川普的关税政策,主要来自四个经济思想,一个是本系列第一回合所提到的“中国冲击论”(于此不再赘述),二是美国前贸易代表莱特希泽(Robert Lighthizer)的“贸易平衡论”,三是现任白宫贸易顾问彼德.纳瓦罗(Peter Navarro)的“中国致命论”,四是白宫经济顾问委员会主席史蒂芬.米兰(Stephen Miran)的“美国复兴论”(“米兰报告”-一种分级、分段的贸易安全一体论)。
二、莱特希泽的“贸易平衡论”
依据美国前贸易代表莱特希泽(Robert Lighthizer)观点,美国不仅不应采取自由贸易和全球化的立场,而且应该以“美国本位/单边保护主义”的立场,通过全球贸易体制的拆解与重建,达到公平与均衡的新贸易体制。在此前提下,美国不仅有理由打关税,而且必须打关税。
莱特希泽主要有3个观点:
1、全球化贸易体系(也就是以WTO为框架的自由贸易体系),对美国来说是失败的,也是致命的;20-30年来,它使美国高达20兆美元的财富流失海外,而且淘空了作为美国国力基础的制造业。莱特希泽认为,以自由主义为框架的WTO体制,给美国造成四大灾难性后果:巨量财富转移、经济增长放缓、技术落后、贫穷与短命(美国是G7国家中唯一预期寿命低于80岁的国家)。换言之,要拯救美国,就必须放弃WTO体制。

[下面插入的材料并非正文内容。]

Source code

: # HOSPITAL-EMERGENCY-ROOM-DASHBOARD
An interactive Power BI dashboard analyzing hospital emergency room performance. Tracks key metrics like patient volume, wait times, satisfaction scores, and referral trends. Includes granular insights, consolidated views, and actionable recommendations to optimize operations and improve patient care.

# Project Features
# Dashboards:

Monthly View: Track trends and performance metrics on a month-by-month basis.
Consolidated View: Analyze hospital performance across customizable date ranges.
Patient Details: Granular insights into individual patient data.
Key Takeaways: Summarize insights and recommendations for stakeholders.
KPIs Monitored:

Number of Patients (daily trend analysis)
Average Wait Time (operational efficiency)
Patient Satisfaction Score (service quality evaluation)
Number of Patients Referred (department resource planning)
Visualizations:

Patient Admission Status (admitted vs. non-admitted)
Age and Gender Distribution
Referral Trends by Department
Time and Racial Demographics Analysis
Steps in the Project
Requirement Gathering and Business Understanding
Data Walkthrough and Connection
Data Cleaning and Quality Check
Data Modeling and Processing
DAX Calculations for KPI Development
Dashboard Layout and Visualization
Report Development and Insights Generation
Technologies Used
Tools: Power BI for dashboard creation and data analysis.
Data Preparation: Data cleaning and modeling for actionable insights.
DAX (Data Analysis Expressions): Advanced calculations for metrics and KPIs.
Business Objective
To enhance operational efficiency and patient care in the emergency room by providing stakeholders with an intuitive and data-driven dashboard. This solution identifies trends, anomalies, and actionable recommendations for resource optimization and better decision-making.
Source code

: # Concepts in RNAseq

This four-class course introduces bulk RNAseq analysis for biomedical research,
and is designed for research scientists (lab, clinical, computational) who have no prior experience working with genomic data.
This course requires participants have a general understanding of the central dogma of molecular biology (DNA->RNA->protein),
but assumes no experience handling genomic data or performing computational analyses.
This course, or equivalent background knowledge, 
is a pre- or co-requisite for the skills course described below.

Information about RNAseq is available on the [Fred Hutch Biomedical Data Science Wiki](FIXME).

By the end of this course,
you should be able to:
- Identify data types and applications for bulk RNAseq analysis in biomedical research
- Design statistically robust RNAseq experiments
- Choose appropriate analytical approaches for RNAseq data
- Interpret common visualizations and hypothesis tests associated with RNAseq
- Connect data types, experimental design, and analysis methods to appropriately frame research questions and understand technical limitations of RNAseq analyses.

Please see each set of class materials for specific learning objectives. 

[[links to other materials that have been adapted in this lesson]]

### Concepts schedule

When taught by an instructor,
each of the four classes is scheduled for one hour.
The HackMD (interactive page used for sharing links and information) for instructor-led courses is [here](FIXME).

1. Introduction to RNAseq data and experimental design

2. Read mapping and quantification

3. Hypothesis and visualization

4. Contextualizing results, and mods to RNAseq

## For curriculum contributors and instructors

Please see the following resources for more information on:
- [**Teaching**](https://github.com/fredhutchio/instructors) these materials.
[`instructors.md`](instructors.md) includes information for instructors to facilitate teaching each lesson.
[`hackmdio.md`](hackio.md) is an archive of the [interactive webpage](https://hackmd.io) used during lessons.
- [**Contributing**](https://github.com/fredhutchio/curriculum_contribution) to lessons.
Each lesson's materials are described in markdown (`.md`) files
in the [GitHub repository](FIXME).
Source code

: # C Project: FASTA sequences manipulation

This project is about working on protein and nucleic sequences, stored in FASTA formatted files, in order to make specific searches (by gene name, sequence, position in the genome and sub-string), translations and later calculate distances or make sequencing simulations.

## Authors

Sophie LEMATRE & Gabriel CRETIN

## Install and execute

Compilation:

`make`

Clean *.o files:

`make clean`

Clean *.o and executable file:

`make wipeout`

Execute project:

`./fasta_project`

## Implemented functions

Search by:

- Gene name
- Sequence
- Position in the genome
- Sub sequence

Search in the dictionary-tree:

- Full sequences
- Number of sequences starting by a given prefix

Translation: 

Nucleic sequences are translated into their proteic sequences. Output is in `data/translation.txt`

莱特希泽以美国“净国际投资”的变化为例,衡量的方法是所有美国人在全球拥有的资产与全世界在美国拥有的资产之差,这个数字现在已经达到负(-)26兆美元,而20年前这个数字大约是负(-)3兆美元。20年来间,美国已将大约20兆美元的国家财富转移到海外,换言之,美国人越来越贫穷,美国经济也越来越不可持续。
2、莱特希泽一再强调制造业对美国经济的重要性。他反对所谓“美国创新、外国制造”的观点,因为所有的创新都“原生”于制造业之上,没有制造就不可能有创新。莱特希泽认为,由于美国制造业的空洞化,美国已经失去产业自主与技术创新的领先能力。莱特希泽指出,美国发明个人电脑,但美国如今已不生产电脑,而且没有一台电脑不是用外国零件组装的。美国发明了半导体,但美国当前的产量只占全球总量的8%。美国曾经主导稀土元素、太阳能板、核能…….等等,但时至今日,美国不仅失去了这些领域的领先地位,甚至根本失去了竞争力。
莱特希泽认为,没有制造业的回流,就不可能有技术领先条件下的美国再次伟大。他依据“澳洲战略政策研究所”对64项关键技术的追踪调查,美国在这64项中有57项落后于中国,而在15年前,美国只落后3项。换言之,没有制造业的支撑,美国已经处于技术落后的状态。
3、莱特希泽也反驳贸易壁垒会带来通胀的观点,他认为以个别产业的物价上涨来推论全国性、系统性的通货膨胀,是荒唐和错误的。衬衫贵了,而裤子便宜了,这不是通胀,而是价格调整。他认为,川普的经济政策不只是关税,还包括减税、削减支出、放松管制、增加能源供应等在内的“组合工具包”。这些组合政策不会产生严重的通货膨胀。他以中国为例,中国是贸易壁垒最多的国家,但是中国没有通胀,反而出现通缩。
4、莱特希泽的结论是:长期的贸易逆差是美国长期的病灶。这种恶兆来自于美国华尔街的资本掮客与跨国企业合谋的“假自由市场”,以及仅仅为跨国资本服务但却彻底牺牲美国劳工的“超全球化”(hyper-globalization)。美国哈佛大学学者丹尼.罗德里克(Dani Rodrik)把中国和其他新兴国家全面进入贸易和投资系统称作“超全球化”,这是一种对“中国冲击”更为严重的描述与概括。这种“超全球化”已使美国处于“经济紧急状态”且动摇国本。因此,莱特希泽认为,美国必须进入“重建产业主权的备战状态”,从自由贸易转向平衡贸易,而关税是达成平衡贸易最有效、最灵活的手段。换言之,关税一方面能解决财政赤字与国债负担,一方面能重建美国“世界规则制定者”的地位。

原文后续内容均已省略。